AIM OF THE EXERCISE ▸ Go line by line through the entries below and copy those containing the string "pozitivna".

DATA EXCERPTS ▸
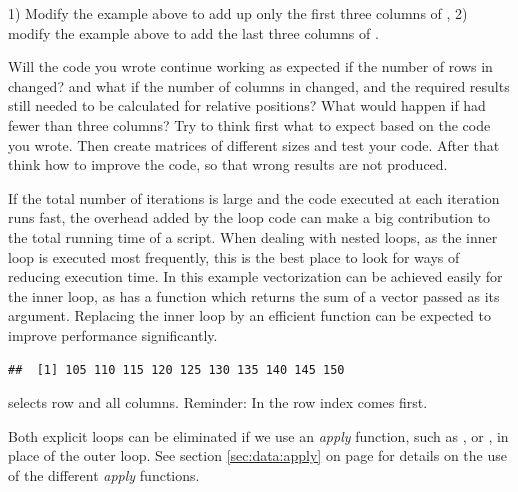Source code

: \documentclass[krantz2]{krantz}\usepackage{knitr}%
\begin{document}
\begin{advplayground}
1) Modify the example above to add up only the first three columns of , 2) modify the example above to add the last three columns of .

Will the code you wrote continue working as expected if the number of rows in  changed? and what if the number of columns in  changed, and the required results still needed to be calculated for relative positions? What would happen if  had fewer than three columns? Try to think first what to expect based on the code you wrote. Then create matrices of different sizes and test your code. After that think how to improve the code, so that wrong results are not produced.
\end{advplayground}

\begin{explainbox}
If the total number of iterations is large and the code executed at each iteration runs fast, the overhead added by the loop code can make a big contribution to the total running time of a script.
When dealing with nested loops, as the inner loop is executed most frequently, this is the best place to look for ways of reducing execution time. In this example vectorization can be achieved easily for the inner loop, as \Rlang has a function  which returns the sum of a vector passed as its argument. Replacing the inner loop by an efficient function can be expected to improve performance significantly.

\begin{knitrout}\footnotesize
{}\color{fgcolor}\begin{kframe}
\begin{alltt}
 \hlkwb{<-} \hlstd{(} 
   \hlopt{:}
   \hlkwb{<-} 
\hlstd{\}}
\end{alltt}
\begin{verbatim}
##  [1] 105 110 115 120 125 130 135 140 145 150
\end{verbatim}
\end{kframe}
\end{knitrout}

 selects row  and all columns. Reminder: In \Rlang the row index comes first.

Both explicit loops can be eliminated if we use an \emph{apply} function, such as ,  or , in place of the outer  loop. See section \ref{sec:data:apply} on page \pageref{sec:data:apply} for details on the use of the different \emph{apply} functions.


\end{explainbox}
\end{document}
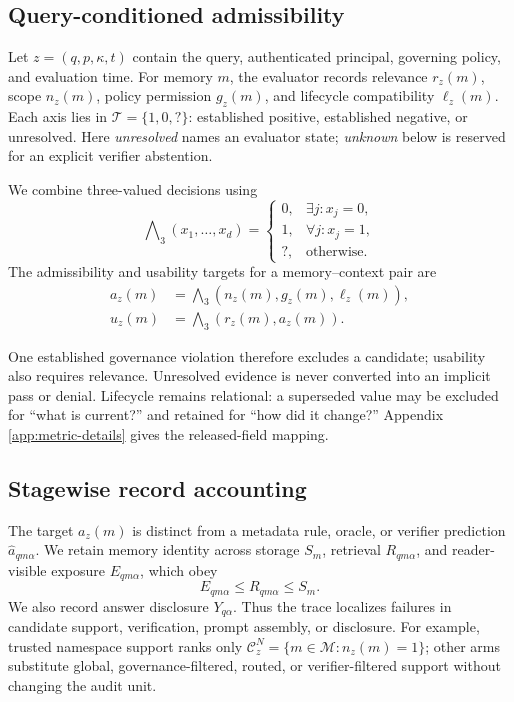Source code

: \documentclass{article}
\begin{document}
\subsection{Query-conditioned admissibility}

Let $z=(q,p,\kappa,t)$ contain the query, authenticated principal, governing policy,
and evaluation time.  For memory $m$, the evaluator records relevance $r_z(m)$,
scope $n_z(m)$, policy permission $g_z(m)$, and lifecycle compatibility $\ell_z(m)$.
Each axis lies in $\mathcal{T}=\{1,0,?\}$: established positive, established
negative, or unresolved.  Here \emph{unresolved} names an evaluator state;
\emph{unknown} below is reserved for an explicit verifier abstention.

We combine three-valued decisions using
\begin{equation}
\bigwedge\nolimits_{3}(x_1,\ldots,x_d)=
\begin{cases}
0, & \exists j:x_j=0,\\
1, & \forall j:x_j=1,\\
?, & \text{otherwise}.
\end{cases}
\label{eq:three-valued}
\end{equation}
The admissibility and usability targets for a memory--context pair are
\begin{align}
a_z(m)
&=\bigwedge\nolimits_{3}
  \left(n_z(m),g_z(m),\ell_z(m)\right),
\label{eq:admissible}\\
u_z(m)
&=\bigwedge\nolimits_{3}
  \left(r_z(m),a_z(m)\right).
\label{eq:usable}
\end{align}

One established governance violation therefore excludes a candidate; usability also
requires relevance.  Unresolved evidence is never converted into an implicit pass or
denial.  Lifecycle remains relational: a superseded value may be excluded for
``what is current?'' and retained for ``how did it change?''  Appendix
\ref{app:metric-details} gives the released-field mapping.

\subsection{Stagewise record accounting}

The target $a_z(m)$ is distinct from a metadata rule, oracle, or verifier prediction
$\widehat a_{qm\alpha}$.  We retain memory identity across storage $S_m$, retrieval
$R_{qm\alpha}$, and reader-visible exposure $E_{qm\alpha}$, which obey
\begin{equation}
E_{qm\alpha}\leq R_{qm\alpha}\leq S_m.
\label{eq:stage-order}
\end{equation}
We also record answer disclosure $Y_{q\alpha}$.  Thus the trace localizes failures in
candidate support, verification, prompt assembly, or disclosure.  For example,
trusted namespace support ranks only
$\mathcal{C}^{N}_z=\{m\in\mathcal{M}:n_z(m)=1\}$; other arms substitute global,
governance-filtered, routed, or verifier-filtered support without changing the audit
unit.
\end{document}
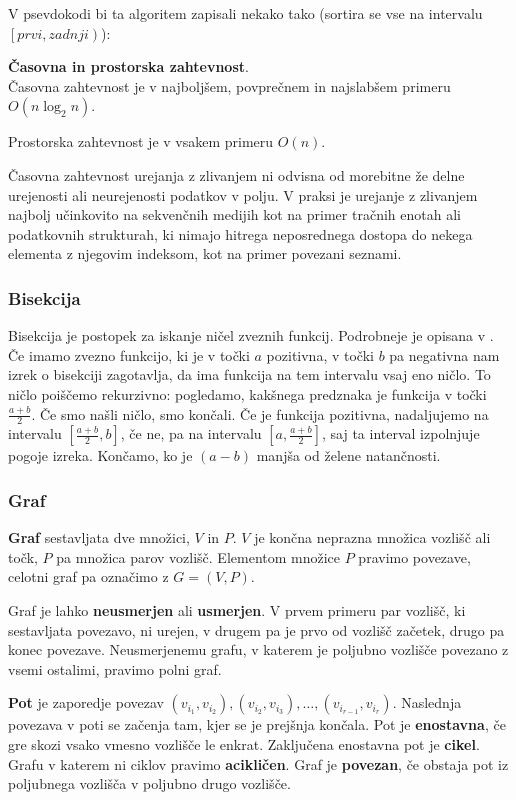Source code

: \documentclass[a4paper,oneside]{article}
\begin{document}
V psevdokodi bi ta algoritem zapisali nekako tako (sortira se vse na intervalu
$\left[prvi, zadnji\right)$):


\textbf{Časovna in prostorska zahtevnost}. \\
Časovna zahtevnost je v najboljšem, povprečnem in najslabšem primeru $O(n\log_2 n)$.

Prostorska zahtevnost je v vsakem primeru $O(n)$. %

Časovna zahtevnost urejanja z zlivanjem ni odvisna od morebitne že delne urejenosti ali
neurejenosti podatkov v polju. V praksi je urejanje z zlivanjem najbolj učinkovito na
sekvenčnih medijih kot na primer tračnih enotah ali podatkovnih strukturah, ki nimajo hitrega
neposrednega dostopa do nekega elementa z njegovim indeksom, kot na primer povezani seznami.

\subsubsection{Bisekcija}
Bisekcija je postopek za iskanje ničel zveznih funkcij. Podrobneje je opisana v
\cite{bib:bohte91}.
Če imamo zvezno funkcijo, ki je v točki $a$ pozitivna, v točki $b$ pa
negativna nam izrek o bisekciji zagotavlja, da ima funkcija na tem 
intervalu vsaj eno ničlo. To ničlo poiščemo rekurzivno:
pogledamo, kakšnega predznaka je funkcija v točki $\frac{a+b}{2}$. Če smo našli
ničlo, smo končali. Če je funkcija pozitivna, nadaljujemo na intervalu
$\left[\frac{a+b}{2}, b\right]$, če ne, pa na intervalu $\left[a, \frac{a+b}{2}\right]$, saj ta
interval izpolnjuje pogoje izreka. Končamo, ko je $\left(a-b\right)$ manjša od želene natančnosti.

\subsubsection{Graf}
\textbf{Graf} sestavljata dve množici, $V$ in $P$. $V$ je končna neprazna množica vozlišč
ali točk, $P$ pa množica parov vozlišč. Elementom množice $P$ pravimo povezave, celotni
graf pa označimo z $G = (V, P)$.

Graf je lahko \textbf{neusmerjen} ali \textbf{usmerjen}. V prvem primeru par vozlišč, ki sestavljata
povezavo, ni urejen, v drugem pa je prvo od vozlišč začetek, drugo pa konec povezave.
Neusmerjenemu grafu, v katerem je poljubno vozlišče povezano z vsemi ostalimi, pravimo
polni graf. 

\textbf{Pot} je zaporedje povezav $\left(v_{i_1}, v_{i_2}\right), \left(v_{i_2},
v_{i_3}\right), \ldots, \left(v_{i_{r-1}}, v_{i_r}\right)$. Naslednja povezava v poti se
začenja tam, kjer se je prejšnja končala. Pot je \textbf{enostavna}, če gre skozi vsako
vmesno vozlišče le enkrat. Zaključena enostavna pot je \textbf{cikel}.
Grafu v katerem ni ciklov pravimo \textbf{acikličen}. Graf je \textbf{povezan}, če obstaja
pot iz poljubnega vozlišča v poljubno drugo vozlišče.
\end{document}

THE COMPLETED TASK ▸
Če imamo zvezno funkcijo, ki je v točki $a$ pozitivna, v točki $b$ pa
ničlo, smo končali. Če je funkcija pozitivna, nadaljujemo na intervalu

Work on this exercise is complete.